We derive testable implications of Kyle and Obizhaeva's (2016) notion of "bet invariance'' for the cross-section of trade-time volatilities. We jointly develop theoretical foundations of "no speculative arbitrage'' whose implications incorporate those of bet invariance. Our proposed test circumvents the unobservable nature of "bets.'' Utilizing a large sample of U.S. stocks post decimilization, we show that using realized volatilities rather than expected volatilities introduces noise that substantially biases the tests. This leads us to use estimates of normalized volatilities based on running 24 month windows. We find strong support for no speculative arbitrage at a moment in time, but not across time.
Selected works in progress
Auto-regressive Conditional Durations in modern financial markets, with Jiaying Gu.
Auto-regressive Conditional Duration models of Engle and Russell (1998) were designed to estimate the time durations between individual transactions. Their fundamental assumption for tractability of the log-likelihood functions is that transactions are i.i.d. The temporal correlations in individual transactions driven by strategic order splitting and the behaviors of high-frequency traders grossly violates the $i.i.d$ assumption. My other work, including "Trade-time based liquidity measures" highlight the ability of trade-time aggregation in addressing such temporal dependencies. We propose trade time intervals of fixed dollar volumes as inputs to ACD models to largely retrieve the i.i.d assumption. We do find that the residuals from fitting ADC models using these trade time intervals satisfy the ACD models' underlying assumptions. The goal of the project is to provide econometric insight about conditions under which the i.i.d assumption of ACD models is retrieved by aggregating temporally-dependent transactions over trade-time intervals.
Estimating a dynamic structural model of parasitic trading, with Dan Bernhardt and Alexie Boulatov.

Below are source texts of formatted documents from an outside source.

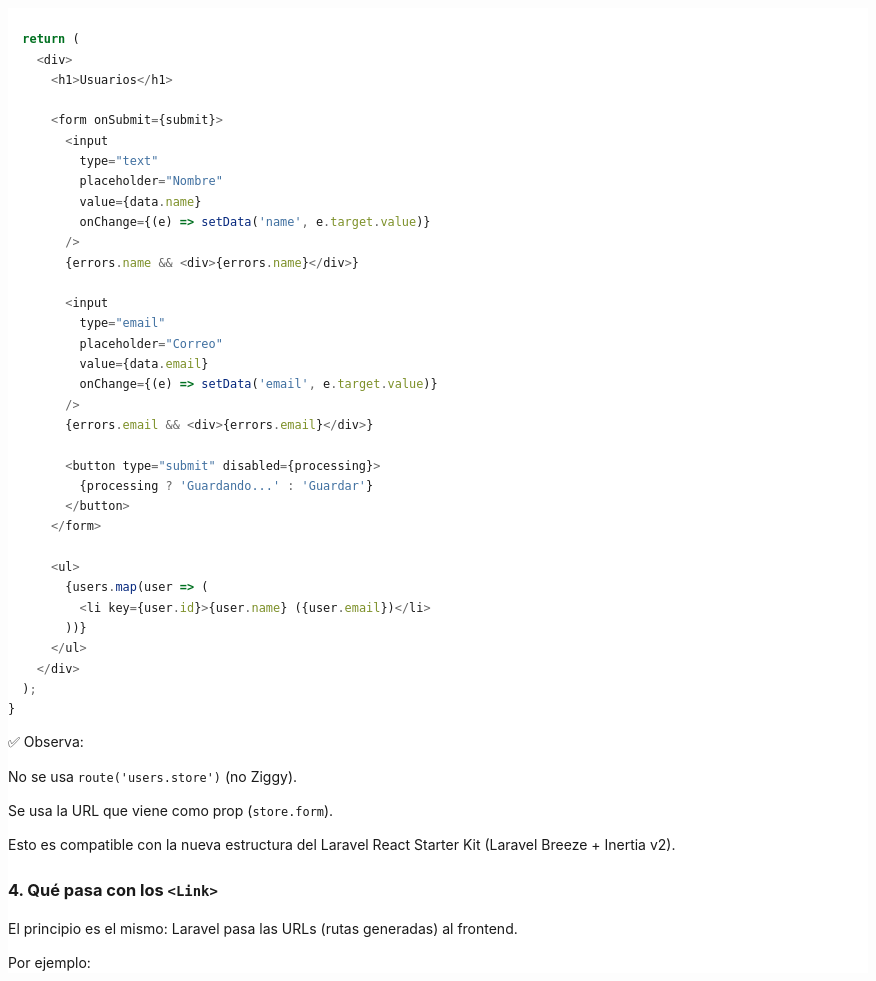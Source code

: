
 ```javascript

  return (
    <div>
      <h1>Usuarios</h1>

      <form onSubmit={submit}>
        <input
          type="text"
          placeholder="Nombre"
          value={data.name}
          onChange={(e) => setData('name', e.target.value)}
        />
        {errors.name && <div>{errors.name}</div>}

        <input
          type="email"
          placeholder="Correo"
          value={data.email}
          onChange={(e) => setData('email', e.target.value)}
        />
        {errors.email && <div>{errors.email}</div>}

        <button type="submit" disabled={processing}>
          {processing ? 'Guardando...' : 'Guardar'}
        </button>
      </form>

      <ul>
        {users.map(user => (
          <li key={user.id}>{user.name} ({user.email})</li>
        ))}
      </ul>
    </div>
  );
}
```

✅ Observa:

No se usa `route('users.store')` (no Ziggy).

Se usa la URL que viene como prop (`store.form`).

Esto es compatible con la nueva estructura del Laravel React Starter Kit (Laravel Breeze + Inertia v2).

### 4. Qué pasa con los `<Link>`

El principio es el mismo:
Laravel pasa las URLs (rutas generadas) al frontend.

Por ejemplo:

This project structurally estimates a theoretical model of intraday trading to match the findings from my other paper "The dynamics of intraday trade time outcomes'' that (i) trading costs decline over the trading day; and (ii) trading costs decline as markets become more active. The existing theoretical models are able to match one set of these facts at the expense of violating the other. We develop a unifying framework that incorporates both evolving trading incentives over the trading day and strategic responses of investors to stochastic variations in extant liquidity. In our model, an uninformed institutional investor observes a position shock at open, and will execute "optimally'' to avoid price risk that may realize by close. However, parasitic traders (some HFT) will exploit his price impact near open, raising trading costs. By close, parasites must rebalance their accumulated positions driven by their trade against the institutional investor in earlier hours. Thus, liquidity improves in later trading hours. Extant liquidity at each point in the trading day features observable stochastic shocks, and traders react to these shocks by changing their intensity of endogenous liquidity consumption. We estimate our model using MCMC type approaches.